Dataset excerpts:
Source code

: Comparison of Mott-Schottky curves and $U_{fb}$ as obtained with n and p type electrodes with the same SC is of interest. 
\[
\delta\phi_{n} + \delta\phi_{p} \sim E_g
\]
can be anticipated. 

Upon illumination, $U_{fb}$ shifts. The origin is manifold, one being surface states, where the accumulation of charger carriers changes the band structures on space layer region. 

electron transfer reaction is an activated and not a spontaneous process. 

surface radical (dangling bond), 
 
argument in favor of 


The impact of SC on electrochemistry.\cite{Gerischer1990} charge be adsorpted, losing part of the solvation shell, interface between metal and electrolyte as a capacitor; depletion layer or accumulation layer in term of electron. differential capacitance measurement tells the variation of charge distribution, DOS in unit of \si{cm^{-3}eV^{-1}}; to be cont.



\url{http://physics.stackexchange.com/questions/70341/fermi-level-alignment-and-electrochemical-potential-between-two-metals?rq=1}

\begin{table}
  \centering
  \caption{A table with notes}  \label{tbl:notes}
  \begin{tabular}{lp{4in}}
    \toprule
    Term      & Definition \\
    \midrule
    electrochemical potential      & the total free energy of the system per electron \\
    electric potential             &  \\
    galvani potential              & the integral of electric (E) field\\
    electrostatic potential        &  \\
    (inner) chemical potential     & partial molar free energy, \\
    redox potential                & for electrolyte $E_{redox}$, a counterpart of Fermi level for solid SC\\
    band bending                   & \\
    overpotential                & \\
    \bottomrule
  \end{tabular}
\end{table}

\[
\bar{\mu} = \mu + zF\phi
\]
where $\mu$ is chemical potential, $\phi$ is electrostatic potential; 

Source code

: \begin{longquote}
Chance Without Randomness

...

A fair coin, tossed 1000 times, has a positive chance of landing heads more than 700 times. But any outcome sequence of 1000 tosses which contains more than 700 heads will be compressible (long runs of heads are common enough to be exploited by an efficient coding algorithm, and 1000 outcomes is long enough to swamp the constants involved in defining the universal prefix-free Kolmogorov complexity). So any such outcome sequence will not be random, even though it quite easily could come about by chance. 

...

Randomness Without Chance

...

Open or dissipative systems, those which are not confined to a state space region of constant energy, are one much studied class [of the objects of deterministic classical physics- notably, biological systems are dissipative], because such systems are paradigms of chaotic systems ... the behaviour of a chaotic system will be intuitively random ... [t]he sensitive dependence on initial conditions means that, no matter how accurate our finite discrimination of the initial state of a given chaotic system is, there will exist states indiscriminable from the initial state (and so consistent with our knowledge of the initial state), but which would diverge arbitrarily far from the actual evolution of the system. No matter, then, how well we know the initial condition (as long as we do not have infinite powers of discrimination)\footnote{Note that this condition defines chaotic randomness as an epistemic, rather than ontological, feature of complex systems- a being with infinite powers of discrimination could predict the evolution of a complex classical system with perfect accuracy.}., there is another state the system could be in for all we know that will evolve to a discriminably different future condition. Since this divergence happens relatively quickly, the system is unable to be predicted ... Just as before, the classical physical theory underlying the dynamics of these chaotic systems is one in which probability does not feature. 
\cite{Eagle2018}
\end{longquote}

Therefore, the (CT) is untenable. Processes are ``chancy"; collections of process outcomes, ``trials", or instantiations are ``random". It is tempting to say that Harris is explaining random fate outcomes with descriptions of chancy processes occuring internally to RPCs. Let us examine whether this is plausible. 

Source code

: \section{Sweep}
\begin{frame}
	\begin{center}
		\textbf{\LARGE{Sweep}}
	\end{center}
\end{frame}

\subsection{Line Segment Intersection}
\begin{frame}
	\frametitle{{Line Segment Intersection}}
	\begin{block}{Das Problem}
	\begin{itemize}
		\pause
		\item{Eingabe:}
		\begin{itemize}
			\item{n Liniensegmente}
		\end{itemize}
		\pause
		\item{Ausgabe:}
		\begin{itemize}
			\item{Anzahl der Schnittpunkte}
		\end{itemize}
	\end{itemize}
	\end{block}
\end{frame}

TASK DIRECTIONS:
Quote the data above verbatim from its first line to the line that includes "argument in favor of", with both boundary lines retained.

RESPONSE BOX:
Source code

: Comparison of Mott-Schottky curves and $U_{fb}$ as obtained with n and p type electrodes with the same SC is of interest. 
\[
\delta\phi_{n} + \delta\phi_{p} \sim E_g
\]
can be anticipated. 

Upon illumination, $U_{fb}$ shifts. The origin is manifold, one being surface states, where the accumulation of charger carriers changes the band structures on space layer region. 

electron transfer reaction is an activated and not a spontaneous process. 

surface radical (dangling bond), 
 
argument in favor of 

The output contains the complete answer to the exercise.